We’ve seen this before.
Solyndra raised $1.2bn in venture and government support to commercialize its novel solar panels. The company built a $733m robotic factory and secured a $535m DOE loan guarantee. But it never reached price parity with conventional silicon solar. When Chinese manufacturers drove polysilicon prices down nearly 90%, Solyndra’s cost curve was instantly obsolete. In 2011, it filed for bankruptcy. The factory sat idle. Investors, public and private, were left with nothing.
Northvolt, once the poster child of Europe’s battery ambitions, raised over $16bn raised from strategic and institutional backers, including VW, BMW, Goldman Sachs, and various EU governments. It scaled fast. Too fast. The company launched gigafactories across three continents, hired thousands, and announced a $50bn order book. But execution lagged. BMW canceled a €2bn order in mid-2024 after Northvolt fell two years behind on deliveries. By year-end, its flagship plant was running at a fraction of its intended capacity. The CEO resigned. Restructuring failed. In March 2025, the company filed for bankruptcy protection. One of Europe’s most ambitious industrial projects became a high-profile flame out.
What unites these failures isn’t just the scale of capital raised, it’s how that capital was deployed. Abundance can erode discipline. Major capital infusions often create pressure to deliver quickly and at scale. Late-stage investors by design often accelerate this dynamic. Early-stage backers bet on vision and tolerate volatility, late-stage investors focus on risk-adjusted returns and capital preservation. Many negotiate hard for liquidation preferences, full anti-dilution, board seats, and control provisions. And when a company underperforms, they enforce these protections, often through aggressive recapitalizations. It’s not personal. It’s structural.
For founders and early investors, the consequences can be devastating. You go from controlling the mission to barely having a voice in the room. Your equity disappears.
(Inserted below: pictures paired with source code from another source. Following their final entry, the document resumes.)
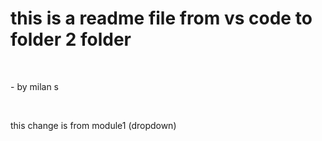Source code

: # this is a readme file from vs code to folder 2 folder
<br>
<p> - by milan s </p>
<br>
<p> this change is from module1 (dropdown)</p>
As companies raise bigger rounds, their boards swell with new investors and political or strategic appointees. Alignment frays. Decision-making slows. In moments that demand urgency, whether to pivot, pause spending, or address execution risks, boards hesitate. By the time consensus is reached, the damage is often done.
And then there’s the misplaced confidence in big-name backers. Founders often assume that support from a major OEM, bank, or government agency will buffer them from adversity. But that support can vanish the moment you miss a deadline or blow a budget. Solyndra believed its DOE backing would protect it from market pressure. Nikola believed that marquee SPAC sponsors and corporate partners would stand by through turbulence. Northvolt believed institutional investors would keep the tap flowing. All were wrong. Big checks don’t equal long-term loyalty.
So, what’s the lesson?
Capital isn’t a moat. What matters is how effectively that capital is deployed, how well it aligns with execution capability, milestone achievement, and market validation. The best-funded companies in the world have failed because they scaled before they were ready.
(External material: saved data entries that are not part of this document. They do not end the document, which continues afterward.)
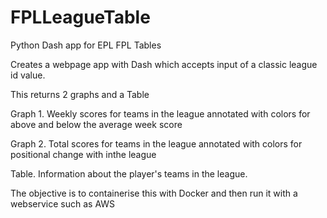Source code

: # FPLLeagueTable
Python Dash app for EPL FPL Tables

Creates a webpage app with Dash which accepts input of a classic league id value.

This returns 2 graphs and a Table

Graph 1. Weekly scores for teams in the league annotated with colors for above and below the average week score

Graph 2. Total scores for teams in the league annotated with colors for positional change with inthe league

Table. Information about the player's teams in the league.



The objective is to containerise this with Docker and then run it with a webservice such as AWS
Founders should resist the temptation to raise too much, too early. Oversized rounds create pressure to deploy before you’ve derisked.
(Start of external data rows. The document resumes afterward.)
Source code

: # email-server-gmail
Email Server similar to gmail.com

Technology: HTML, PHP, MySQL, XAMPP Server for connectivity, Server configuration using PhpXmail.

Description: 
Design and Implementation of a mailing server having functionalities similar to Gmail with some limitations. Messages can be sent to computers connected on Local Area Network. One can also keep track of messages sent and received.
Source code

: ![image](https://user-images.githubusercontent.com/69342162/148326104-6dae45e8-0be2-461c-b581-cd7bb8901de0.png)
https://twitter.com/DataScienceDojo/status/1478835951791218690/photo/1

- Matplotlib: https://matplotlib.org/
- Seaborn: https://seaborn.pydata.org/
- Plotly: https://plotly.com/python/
And most importantly: I tell them to plan for the downturn while they still have leverage. Negotiate protective provisions early. Ensure that major governance changes, like a recap or a cram-down, require a supermajority. Build optionality into the capital plan. If things get tough, they should consider strategic investors, bridge capital, or asset sales before going straight into a punitive down round.
Because once the slide starts, it’s hard to stop. If a founder is backed into a corner, short on cash, late on milestones, and facing investors more interested in recovery than mission, they have little ability to protect themselves or their team.
Raising $1bn is an achievement. But it isn’t the goal. Success lies in what you build with it, not just how much you raise. The capital needed to decarbonize industries and transform infrastructure is immense, but without discipline, alignment, and execution, it will only accelerate failure.